How do you calculate the amount of Delta-v required to get into a specific orbit

[Astrofox]

So, I was wondering how you can calculate the amount of Delta-V required to launch from the ground into orbit, since I have been looking all over the internet for an answer.

Here's an example of what I'm talking about:

Calculate the amount of Delta-V required to get into a 200*450km orbit if you launch directly from the ground.

So, is there an equation for such a problem, or is it unsolvable?

Thank you for replying!

[Superfluous J]

It's not "unsolvable" but the divergence between theory and reality is pretty huge. There are a ton of things that can be different from launch to launch, aerodynamics can give you lift but also drag, and dropping stages and changing throttles manually can make differences too.

Personally, I just do a launch or two (or 85) and see how much dV I have at the start and once I'm in orbit. Then I tweak so my launcher has a little bit less than that amount (so it falls back into the atmosphere). Then I do a launch or two (or 85) to make sure the changes I made didn't affect the dV to orbit very much.

[Rosco P. Coltrane]

Are we talking about bodies with an atmosphere or without?

If with atmosphere, there's a thread explaining it, it wasn't hard, but I simply can't find it. In any case, it will change now with the new aerodynamics. If the body is airless, then it's pretty simple and I'd be glad to dig up my calculator history to show you the math.

[Taki117]

Once you spend the ~4500 m/s to get into orbit you don't need much more to change your orbit. We're talking a few hundred m/s max.

[Xavven]

So, I was wondering how you can calculate the amount of Delta-V required to launch from the ground into orbit, since I have been looking all over the internet for an answer.

Here's an example of what I'm talking about:

Calculate the amount of Delta-V required to get into a 200*450km orbit if you launch directly from the ground.

So, is there an equation for such a problem, or is it unsolvable?

Thank you for replying!

Your specific question about getting into orbit from a planet with an atmosphere is very complicated. Just look up the Goddard problem, for example. Let's just say it's not something that was solved with mathematics at the undergraduate college level. It is very dependent on things like your TWR and how it changes as you burn fuel, and when you stage (and how that affects your TWR), as well as how much drag your rocket experiences at each stage and point in time.

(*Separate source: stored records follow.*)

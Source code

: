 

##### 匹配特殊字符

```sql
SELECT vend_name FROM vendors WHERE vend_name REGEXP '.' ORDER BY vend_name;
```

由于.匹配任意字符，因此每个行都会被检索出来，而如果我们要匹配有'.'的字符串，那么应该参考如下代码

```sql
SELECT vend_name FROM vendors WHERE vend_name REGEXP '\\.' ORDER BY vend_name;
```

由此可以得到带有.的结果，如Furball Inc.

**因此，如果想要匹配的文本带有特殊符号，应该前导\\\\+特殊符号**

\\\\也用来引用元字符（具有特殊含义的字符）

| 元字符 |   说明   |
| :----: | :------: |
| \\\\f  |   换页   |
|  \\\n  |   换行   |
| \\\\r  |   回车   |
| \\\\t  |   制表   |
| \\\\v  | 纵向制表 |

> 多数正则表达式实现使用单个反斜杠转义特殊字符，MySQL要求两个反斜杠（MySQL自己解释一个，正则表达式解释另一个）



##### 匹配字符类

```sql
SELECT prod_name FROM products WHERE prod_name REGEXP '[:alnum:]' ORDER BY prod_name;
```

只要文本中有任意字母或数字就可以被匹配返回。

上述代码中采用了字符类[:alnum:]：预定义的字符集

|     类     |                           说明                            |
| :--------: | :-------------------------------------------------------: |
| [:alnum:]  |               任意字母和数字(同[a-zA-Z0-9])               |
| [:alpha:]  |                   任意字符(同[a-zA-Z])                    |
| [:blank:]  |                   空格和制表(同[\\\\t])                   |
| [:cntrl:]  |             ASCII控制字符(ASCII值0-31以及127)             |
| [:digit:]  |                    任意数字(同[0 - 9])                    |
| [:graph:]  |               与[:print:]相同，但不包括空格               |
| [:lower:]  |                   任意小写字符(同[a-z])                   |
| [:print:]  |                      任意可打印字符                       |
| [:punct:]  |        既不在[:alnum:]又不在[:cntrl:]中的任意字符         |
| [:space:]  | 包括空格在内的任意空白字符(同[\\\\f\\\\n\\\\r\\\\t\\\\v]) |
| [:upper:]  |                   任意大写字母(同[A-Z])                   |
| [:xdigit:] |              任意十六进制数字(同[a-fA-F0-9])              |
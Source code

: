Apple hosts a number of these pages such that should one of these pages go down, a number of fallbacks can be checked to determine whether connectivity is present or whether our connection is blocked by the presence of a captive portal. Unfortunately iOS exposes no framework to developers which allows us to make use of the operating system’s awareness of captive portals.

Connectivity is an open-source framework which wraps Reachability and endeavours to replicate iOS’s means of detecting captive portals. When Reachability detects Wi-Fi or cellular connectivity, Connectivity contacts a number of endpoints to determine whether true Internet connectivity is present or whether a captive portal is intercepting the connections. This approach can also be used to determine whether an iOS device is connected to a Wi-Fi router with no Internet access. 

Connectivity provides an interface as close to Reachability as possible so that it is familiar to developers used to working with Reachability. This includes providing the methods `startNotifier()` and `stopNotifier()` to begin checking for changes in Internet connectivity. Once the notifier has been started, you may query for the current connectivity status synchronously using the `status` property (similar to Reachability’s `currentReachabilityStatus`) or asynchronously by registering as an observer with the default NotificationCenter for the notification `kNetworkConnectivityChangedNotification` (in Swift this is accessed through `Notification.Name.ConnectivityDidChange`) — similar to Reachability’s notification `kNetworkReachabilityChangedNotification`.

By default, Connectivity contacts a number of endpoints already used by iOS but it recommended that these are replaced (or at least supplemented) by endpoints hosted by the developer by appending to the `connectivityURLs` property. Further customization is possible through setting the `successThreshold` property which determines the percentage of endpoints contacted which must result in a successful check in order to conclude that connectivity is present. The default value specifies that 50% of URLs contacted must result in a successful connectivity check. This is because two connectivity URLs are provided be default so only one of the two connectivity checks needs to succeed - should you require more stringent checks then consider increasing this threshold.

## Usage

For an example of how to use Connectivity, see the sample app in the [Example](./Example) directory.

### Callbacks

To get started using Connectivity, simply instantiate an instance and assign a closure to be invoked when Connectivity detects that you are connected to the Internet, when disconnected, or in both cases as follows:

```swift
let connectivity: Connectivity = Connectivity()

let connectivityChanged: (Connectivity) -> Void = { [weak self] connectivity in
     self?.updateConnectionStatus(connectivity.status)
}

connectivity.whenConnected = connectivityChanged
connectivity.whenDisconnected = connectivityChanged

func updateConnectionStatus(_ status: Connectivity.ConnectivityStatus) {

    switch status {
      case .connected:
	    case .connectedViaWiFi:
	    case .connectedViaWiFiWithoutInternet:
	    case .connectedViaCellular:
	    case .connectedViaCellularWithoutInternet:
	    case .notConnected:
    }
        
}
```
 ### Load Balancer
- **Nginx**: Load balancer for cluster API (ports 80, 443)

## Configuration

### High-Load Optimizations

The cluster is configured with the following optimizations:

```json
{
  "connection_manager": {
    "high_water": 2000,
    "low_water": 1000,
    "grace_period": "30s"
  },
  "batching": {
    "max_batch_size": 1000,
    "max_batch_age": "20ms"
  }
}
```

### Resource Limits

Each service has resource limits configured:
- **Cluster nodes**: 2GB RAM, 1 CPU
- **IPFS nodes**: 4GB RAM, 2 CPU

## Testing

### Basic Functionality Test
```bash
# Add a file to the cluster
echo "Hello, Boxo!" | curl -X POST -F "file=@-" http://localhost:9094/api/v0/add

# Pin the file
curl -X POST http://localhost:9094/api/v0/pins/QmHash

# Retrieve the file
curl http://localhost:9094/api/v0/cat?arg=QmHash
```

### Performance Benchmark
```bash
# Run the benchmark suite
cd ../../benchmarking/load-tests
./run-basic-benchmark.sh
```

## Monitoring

Heck, it's hard enough to estimate delta-v needed on airless bodies. Just look at some of the delta-v maps that have been made for KSP. Boy was I in for a surprise when I tried to land on Tylo using the recommended Delta-V on those (hint - they were way off compared to how I built my landers).

[Rosco P. Coltrane]

Heck, it's hard enough to estimate delta-v needed on airless bodies. Just look at some of the delta-v maps that have been made for KSP. Boy was I in for a surprise when I tried to land on Tylo using the recommended Delta-V on those (hint - they were way off compared to how I built my landers).

All dV maps assume that when landing/taking off you a) do it perfectly (ie, optimal ascents, suicide burns) and you land on a point with 0 meters elevation in the equator. Obviously in real life you're not gonna be doing that, so you have to keep that in mind.

[mhoram]

By usual consens in the forum it takes about 4500 m/s to get from Kerbins Spaceport to a 70x70km orbit.

To get from a 70x70km to a 70x450km orbit it takes a single burn with about 236 m/s.

To get from a 70x450km to a 200x450km orbit it takes a single burn at 450km with about 83 m/s.

So in sum you will need about 4500 + 236 + 83 = 4819 m/s of Delta-V to get into a 200x450km orbit.

I used the Vis-Viva equation to calculate the needed Delta-V for the two transferburns.

It might be the case that a direct launch to the target orbit needs a bit less Detla-V but it should be of the same magnitude.